Rank by severity. Critical = runaway cost or an ungated irreversible action. High = no termination cap, no recovery, no instrumentation. Medium = context bloat, weak retries, missing evals. Low = polish. Every finding cites evidence (a file, a log line, an absence) and names a concrete fix.

# Agent Reliability Audit: (agent name)

**Scope:** (harness + logs / logs only / black box)
**Worst action it can take:** (and whether it is gated)

## Findings (highest severity first)

| Finding | Severity | Evidence | Fix |
|---|---|---|---|
| No per-run cost cap; one loop ran to $N | Critical | trace #123, 600 steps, no halt | Add hard token+dollar budget that aborts the run |
| send_email gated only by prompt instruction | Critical | tools.py L40, no confirmation path | Move gate to harness: confirm or allowlist before send |
| No max-step cap on main loop | High | runner.py loop, no counter | Add max-step limit with forced summary on hit |
| Tool errors throw and kill the run | High | logs show crash on 502 | Return error to model as a result; retry-with-backoff |
| No per-step traces | High | only final output logged | Instrument per-step input/output/tool/error before other fixes |
| Context never pruned; window grows unbounded | Medium | trace token count climbs each step | Prune stale tool results, summarize finished sub-tasks |
| No evals gating changes | Medium | no eval suite in repo | Add trajectory eval via /agent-eval-harness |

## Top 3 to fix first
1. (the catastrophic, ungated one)
2. (the runaway-cost one)
3. (the instrumentation gap everything else depends on)

## Open questions
- (anything blocked by lack of access, marked )

Step 8: Review

Ask the user:

  • Is the worst action this agent can take gated in the harness, not just discouraged in the prompt?
  • On a bad day, how does the loop end and what stops the bill?
  • Could you reconstruct a single expensive or wrong run from the logs alone?

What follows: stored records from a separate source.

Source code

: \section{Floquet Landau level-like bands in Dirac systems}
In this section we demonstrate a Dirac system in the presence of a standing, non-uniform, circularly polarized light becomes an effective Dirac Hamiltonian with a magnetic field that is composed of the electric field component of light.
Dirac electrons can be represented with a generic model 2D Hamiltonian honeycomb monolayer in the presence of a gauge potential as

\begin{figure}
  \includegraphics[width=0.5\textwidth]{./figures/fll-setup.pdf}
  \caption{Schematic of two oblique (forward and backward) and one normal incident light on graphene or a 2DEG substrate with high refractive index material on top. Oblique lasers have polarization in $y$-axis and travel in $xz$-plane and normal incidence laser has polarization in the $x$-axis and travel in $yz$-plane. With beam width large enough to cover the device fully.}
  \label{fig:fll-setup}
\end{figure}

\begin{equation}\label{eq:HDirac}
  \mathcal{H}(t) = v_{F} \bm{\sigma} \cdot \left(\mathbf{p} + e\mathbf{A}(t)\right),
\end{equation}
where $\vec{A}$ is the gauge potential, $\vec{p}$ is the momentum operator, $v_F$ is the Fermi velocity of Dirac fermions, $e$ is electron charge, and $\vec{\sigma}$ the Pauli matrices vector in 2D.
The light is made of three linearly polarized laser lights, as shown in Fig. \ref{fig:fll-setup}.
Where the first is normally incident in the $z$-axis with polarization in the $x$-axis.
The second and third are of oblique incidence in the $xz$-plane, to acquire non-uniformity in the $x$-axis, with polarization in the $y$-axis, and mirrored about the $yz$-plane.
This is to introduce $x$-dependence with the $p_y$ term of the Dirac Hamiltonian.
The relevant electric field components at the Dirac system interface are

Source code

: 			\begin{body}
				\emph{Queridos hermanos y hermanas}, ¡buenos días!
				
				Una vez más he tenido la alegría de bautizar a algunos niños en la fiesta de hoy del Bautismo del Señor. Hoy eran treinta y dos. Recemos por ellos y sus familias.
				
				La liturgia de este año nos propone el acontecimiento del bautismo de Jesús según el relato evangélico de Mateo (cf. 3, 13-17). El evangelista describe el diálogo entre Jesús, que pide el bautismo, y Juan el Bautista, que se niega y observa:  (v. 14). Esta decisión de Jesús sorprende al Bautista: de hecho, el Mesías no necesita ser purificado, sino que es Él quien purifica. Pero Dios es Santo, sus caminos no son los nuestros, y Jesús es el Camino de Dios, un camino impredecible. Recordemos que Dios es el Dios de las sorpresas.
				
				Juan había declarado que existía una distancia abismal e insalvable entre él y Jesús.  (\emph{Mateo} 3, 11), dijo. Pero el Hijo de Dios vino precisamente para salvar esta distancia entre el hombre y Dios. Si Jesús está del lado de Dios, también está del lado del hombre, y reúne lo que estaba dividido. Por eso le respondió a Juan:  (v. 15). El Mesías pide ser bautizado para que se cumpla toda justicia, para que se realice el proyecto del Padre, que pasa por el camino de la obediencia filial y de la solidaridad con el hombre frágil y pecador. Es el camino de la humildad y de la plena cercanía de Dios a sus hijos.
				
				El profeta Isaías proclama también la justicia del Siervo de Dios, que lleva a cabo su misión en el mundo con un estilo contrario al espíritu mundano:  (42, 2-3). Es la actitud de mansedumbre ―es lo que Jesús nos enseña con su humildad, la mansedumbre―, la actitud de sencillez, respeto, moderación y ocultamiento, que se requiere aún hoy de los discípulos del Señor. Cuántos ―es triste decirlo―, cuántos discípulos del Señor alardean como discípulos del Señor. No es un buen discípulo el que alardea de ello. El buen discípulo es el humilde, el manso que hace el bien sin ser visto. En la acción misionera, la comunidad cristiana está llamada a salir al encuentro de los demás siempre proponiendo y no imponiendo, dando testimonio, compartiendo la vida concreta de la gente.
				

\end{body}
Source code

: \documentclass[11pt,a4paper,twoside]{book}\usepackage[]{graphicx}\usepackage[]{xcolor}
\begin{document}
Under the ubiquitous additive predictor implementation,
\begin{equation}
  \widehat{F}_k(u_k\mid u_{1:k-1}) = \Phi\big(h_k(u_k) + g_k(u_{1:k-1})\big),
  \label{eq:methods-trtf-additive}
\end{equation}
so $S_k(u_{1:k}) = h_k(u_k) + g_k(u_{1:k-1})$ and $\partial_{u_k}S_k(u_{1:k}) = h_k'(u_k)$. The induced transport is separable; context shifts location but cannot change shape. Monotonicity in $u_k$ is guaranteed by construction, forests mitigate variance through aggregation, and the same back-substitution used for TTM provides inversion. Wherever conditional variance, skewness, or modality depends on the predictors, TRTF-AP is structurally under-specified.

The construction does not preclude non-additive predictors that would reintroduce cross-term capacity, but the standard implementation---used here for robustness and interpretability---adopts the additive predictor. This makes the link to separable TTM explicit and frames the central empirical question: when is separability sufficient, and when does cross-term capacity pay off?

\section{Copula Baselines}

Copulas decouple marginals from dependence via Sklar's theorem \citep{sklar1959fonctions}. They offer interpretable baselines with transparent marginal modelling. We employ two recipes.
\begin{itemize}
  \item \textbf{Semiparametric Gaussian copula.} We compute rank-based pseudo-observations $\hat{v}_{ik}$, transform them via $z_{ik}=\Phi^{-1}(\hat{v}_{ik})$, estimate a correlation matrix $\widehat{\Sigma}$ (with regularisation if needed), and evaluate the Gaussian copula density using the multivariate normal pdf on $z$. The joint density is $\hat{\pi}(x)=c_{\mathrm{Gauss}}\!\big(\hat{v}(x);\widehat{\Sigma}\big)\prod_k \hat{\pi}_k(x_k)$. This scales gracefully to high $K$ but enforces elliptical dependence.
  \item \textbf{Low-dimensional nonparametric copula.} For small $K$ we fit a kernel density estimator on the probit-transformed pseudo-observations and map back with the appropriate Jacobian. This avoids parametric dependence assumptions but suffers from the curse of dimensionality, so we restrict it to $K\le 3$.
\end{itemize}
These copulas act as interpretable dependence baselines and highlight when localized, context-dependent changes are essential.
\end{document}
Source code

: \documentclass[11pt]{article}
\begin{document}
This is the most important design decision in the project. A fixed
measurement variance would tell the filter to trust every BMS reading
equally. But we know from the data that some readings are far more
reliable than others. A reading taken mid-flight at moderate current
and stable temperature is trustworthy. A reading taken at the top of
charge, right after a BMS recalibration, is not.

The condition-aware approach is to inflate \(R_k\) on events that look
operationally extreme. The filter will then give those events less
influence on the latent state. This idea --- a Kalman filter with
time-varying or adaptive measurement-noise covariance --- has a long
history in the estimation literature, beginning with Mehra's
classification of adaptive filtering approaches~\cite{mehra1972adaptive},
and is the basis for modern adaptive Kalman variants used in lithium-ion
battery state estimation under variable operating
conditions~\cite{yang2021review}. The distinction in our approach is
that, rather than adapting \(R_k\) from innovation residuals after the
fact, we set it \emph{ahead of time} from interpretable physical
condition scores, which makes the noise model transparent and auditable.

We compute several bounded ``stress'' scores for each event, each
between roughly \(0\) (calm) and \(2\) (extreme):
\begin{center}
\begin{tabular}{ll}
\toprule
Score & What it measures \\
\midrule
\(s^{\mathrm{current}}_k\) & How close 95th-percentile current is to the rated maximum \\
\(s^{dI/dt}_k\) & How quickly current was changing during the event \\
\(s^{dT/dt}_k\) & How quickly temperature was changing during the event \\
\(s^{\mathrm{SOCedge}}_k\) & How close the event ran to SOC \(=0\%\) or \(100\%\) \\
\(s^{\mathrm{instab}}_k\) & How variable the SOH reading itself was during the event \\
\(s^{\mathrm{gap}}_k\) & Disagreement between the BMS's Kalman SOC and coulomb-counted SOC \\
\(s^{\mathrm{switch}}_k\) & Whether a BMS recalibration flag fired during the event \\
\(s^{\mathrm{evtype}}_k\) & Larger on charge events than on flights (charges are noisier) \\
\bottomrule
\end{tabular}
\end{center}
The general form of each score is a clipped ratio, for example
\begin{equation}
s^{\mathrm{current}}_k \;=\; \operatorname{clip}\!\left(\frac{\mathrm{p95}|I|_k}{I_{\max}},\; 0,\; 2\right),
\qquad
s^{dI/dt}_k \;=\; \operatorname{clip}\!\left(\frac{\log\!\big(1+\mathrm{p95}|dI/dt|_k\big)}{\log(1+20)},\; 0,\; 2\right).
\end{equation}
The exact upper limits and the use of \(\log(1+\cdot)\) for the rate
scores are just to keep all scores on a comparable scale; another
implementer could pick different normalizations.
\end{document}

If not, instrumentation is finding one.
  • Is "it seemed fine" the only test, or is there an eval that would catch a regression?

Anti-patterns

Anti-patternWhy it failsDo instead
Auditing the model firstBurns time tuning prompts and swapping models when the loop is the problemAudit termination, state, and gates before touching the model
Treating accuracy as the top findingRanks a wrong answer above an ungated payment or runaway loopRank cost and irreversible-action risk highest, always
Trusting prompt-level gates"Please confirm before deleting" is not a controlVerify the gate lives in the harness code, not the instructions
Auditing without logsFindings are guesses dressed as conclusionsIf there are no traces, make instrumentation finding one and mark the rest inferred
Calling it safe with no cost capOne bad loop runs up an unbounded billRequire a per-run token and dollar budget that halts the run
Observability without evalsYou can watch regressions ship but never block themPair monitoring with a trajectory eval that gates changes

Output location

Present the prioritized findings list as formatted text in the conversation for the user to copy into their audit doc or ticket tracker.